→ Task to carry out: Print out every record exactly as it appears.

--------------------------------------------------

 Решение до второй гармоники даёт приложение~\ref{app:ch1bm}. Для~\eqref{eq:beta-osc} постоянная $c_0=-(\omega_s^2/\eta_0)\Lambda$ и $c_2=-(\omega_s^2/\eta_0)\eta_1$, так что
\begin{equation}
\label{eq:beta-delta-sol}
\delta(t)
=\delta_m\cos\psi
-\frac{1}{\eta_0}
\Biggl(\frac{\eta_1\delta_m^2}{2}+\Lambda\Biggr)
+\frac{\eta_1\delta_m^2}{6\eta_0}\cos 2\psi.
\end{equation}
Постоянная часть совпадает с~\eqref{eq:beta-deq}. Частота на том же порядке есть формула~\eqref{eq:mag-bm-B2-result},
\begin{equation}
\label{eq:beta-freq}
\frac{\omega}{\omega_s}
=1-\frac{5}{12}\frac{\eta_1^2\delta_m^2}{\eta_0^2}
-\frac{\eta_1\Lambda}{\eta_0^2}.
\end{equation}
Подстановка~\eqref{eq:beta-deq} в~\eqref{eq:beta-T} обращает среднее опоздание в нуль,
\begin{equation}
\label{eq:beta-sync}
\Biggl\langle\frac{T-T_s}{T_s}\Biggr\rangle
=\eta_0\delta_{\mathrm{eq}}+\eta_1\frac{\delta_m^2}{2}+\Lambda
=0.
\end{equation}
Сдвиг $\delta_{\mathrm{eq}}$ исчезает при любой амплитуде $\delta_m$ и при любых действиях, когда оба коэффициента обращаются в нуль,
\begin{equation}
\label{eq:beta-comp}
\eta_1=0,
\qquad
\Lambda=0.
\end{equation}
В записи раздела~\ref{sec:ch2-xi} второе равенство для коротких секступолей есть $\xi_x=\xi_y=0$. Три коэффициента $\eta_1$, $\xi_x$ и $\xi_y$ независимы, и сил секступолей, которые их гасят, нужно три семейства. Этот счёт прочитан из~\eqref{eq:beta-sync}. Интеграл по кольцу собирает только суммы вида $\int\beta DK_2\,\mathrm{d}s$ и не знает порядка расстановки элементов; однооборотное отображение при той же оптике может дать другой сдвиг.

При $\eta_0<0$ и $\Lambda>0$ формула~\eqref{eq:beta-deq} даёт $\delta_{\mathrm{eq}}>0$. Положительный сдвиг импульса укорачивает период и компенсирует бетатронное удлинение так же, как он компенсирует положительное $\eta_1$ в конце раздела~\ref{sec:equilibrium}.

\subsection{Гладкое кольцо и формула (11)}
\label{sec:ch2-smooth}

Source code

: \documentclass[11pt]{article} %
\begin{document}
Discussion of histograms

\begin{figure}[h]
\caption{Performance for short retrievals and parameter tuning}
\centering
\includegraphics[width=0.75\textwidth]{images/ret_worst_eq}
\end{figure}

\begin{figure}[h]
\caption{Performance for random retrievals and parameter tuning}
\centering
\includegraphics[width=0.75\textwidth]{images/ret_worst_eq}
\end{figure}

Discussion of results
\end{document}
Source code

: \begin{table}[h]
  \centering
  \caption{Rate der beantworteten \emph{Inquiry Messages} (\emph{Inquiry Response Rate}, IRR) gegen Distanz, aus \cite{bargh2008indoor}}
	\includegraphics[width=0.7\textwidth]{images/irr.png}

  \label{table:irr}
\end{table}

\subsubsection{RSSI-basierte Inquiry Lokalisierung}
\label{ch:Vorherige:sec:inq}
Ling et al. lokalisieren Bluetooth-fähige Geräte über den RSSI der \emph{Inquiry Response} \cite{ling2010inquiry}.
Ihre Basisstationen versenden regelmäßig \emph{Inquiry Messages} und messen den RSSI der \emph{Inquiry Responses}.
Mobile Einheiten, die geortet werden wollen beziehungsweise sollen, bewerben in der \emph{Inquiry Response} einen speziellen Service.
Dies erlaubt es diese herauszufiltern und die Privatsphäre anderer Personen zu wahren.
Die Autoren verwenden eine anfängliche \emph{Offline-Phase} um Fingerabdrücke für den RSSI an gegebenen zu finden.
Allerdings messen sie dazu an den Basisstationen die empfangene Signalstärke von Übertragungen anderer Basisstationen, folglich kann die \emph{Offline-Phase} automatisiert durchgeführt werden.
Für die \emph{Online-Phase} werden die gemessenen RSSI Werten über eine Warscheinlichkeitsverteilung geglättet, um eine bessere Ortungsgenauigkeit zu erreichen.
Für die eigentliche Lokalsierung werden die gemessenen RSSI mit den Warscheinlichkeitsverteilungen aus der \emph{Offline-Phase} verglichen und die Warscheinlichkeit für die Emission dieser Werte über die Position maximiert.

--------------------------------------------------

→ Task solution:
 Решение до второй гармоники даёт приложение~\ref{app:ch1bm}. Для~\eqref{eq:beta-osc} постоянная $c_0=-(\omega_s^2/\eta_0)\Lambda$ и $c_2=-(\omega_s^2/\eta_0)\eta_1$, так что
\begin{equation}
\label{eq:beta-delta-sol}
\delta(t)
=\delta_m\cos\psi
-\frac{1}{\eta_0}
\Biggl(\frac{\eta_1\delta_m^2}{2}+\Lambda\Biggr)
+\frac{\eta_1\delta_m^2}{6\eta_0}\cos 2\psi.
\end{equation}
Постоянная часть совпадает с~\eqref{eq:beta-deq}. Частота на том же порядке есть формула~\eqref{eq:mag-bm-B2-result},
\begin{equation}
\label{eq:beta-freq}
\frac{\omega}{\omega_s}
=1-\frac{5}{12}\frac{\eta_1^2\delta_m^2}{\eta_0^2}
-\frac{\eta_1\Lambda}{\eta_0^2}.
\end{equation}
Подстановка~\eqref{eq:beta-deq} в~\eqref{eq:beta-T} обращает среднее опоздание в нуль,
\begin{equation}
\label{eq:beta-sync}
\Biggl\langle\frac{T-T_s}{T_s}\Biggr\rangle
=\eta_0\delta_{\mathrm{eq}}+\eta_1\frac{\delta_m^2}{2}+\Lambda
=0.
\end{equation}
Сдвиг $\delta_{\mathrm{eq}}$ исчезает при любой амплитуде $\delta_m$ и при любых действиях, когда оба коэффициента обращаются в нуль,
\begin{equation}
\label{eq:beta-comp}
\eta_1=0,
\qquad
\Lambda=0.
\end{equation}
В записи раздела~\ref{sec:ch2-xi} второе равенство для коротких секступолей есть $\xi_x=\xi_y=0$. Три коэффициента $\eta_1$, $\xi_x$ и $\xi_y$ независимы, и сил секступолей, которые их гасят, нужно три семейства. Этот счёт прочитан из~\eqref{eq:beta-sync}. Интеграл по кольцу собирает только суммы вида $\int\beta DK_2\,\mathrm{d}s$ и не знает порядка расстановки элементов; однооборотное отображение при той же оптике может дать другой сдвиг.

При $\eta_0<0$ и $\Lambda>0$ формула~\eqref{eq:beta-deq} даёт $\delta_{\mathrm{eq}}>0$. Положительный сдвиг импульса укорачивает период и компенсирует бетатронное удлинение так же, как он компенсирует положительное $\eta_1$ в конце раздела~\ref{sec:equilibrium}.

\subsection{Гладкое кольцо и формула (11)}
\label{sec:ch2-smooth}

Source code

: \documentclass[11pt]{article} %
\begin{document}
Discussion of histograms

\begin{figure}[h]
\caption{Performance for short retrievals and parameter tuning}
\centering
\includegraphics[width=0.75\textwidth]{images/ret_worst_eq}
\end{figure}

\begin{figure}[h]
\caption{Performance for random retrievals and parameter tuning}
\centering
\includegraphics[width=0.75\textwidth]{images/ret_worst_eq}
\end{figure}

Discussion of results
\end{document}
Source code

: \begin{table}[h]
  \centering
  \caption{Rate der beantworteten \emph{Inquiry Messages} (\emph{Inquiry Response Rate}, IRR) gegen Distanz, aus \cite{bargh2008indoor}}
	\includegraphics[width=0.7\textwidth]{images/irr.png}

  \label{table:irr}
\end{table}

\subsubsection{RSSI-basierte Inquiry Lokalisierung}
\label{ch:Vorherige:sec:inq}
Ling et al. lokalisieren Bluetooth-fähige Geräte über den RSSI der \emph{Inquiry Response} \cite{ling2010inquiry}.
Ihre Basisstationen versenden regelmäßig \emph{Inquiry Messages} und messen den RSSI der \emph{Inquiry Responses}.
Mobile Einheiten, die geortet werden wollen beziehungsweise sollen, bewerben in der \emph{Inquiry Response} einen speziellen Service.
Dies erlaubt es diese herauszufiltern und die Privatsphäre anderer Personen zu wahren.
Die Autoren verwenden eine anfängliche \emph{Offline-Phase} um Fingerabdrücke für den RSSI an gegebenen zu finden.
Allerdings messen sie dazu an den Basisstationen die empfangene Signalstärke von Übertragungen anderer Basisstationen, folglich kann die \emph{Offline-Phase} automatisiert durchgeführt werden.
Für die \emph{Online-Phase} werden die gemessenen RSSI Werten über eine Warscheinlichkeitsverteilung geglättet, um eine bessere Ortungsgenauigkeit zu erreichen.
Für die eigentliche Lokalsierung werden die gemessenen RSSI mit den Warscheinlichkeitsverteilungen aus der \emph{Offline-Phase} verglichen und die Warscheinlichkeit für die Emission dieser Werte über die Position maximiert.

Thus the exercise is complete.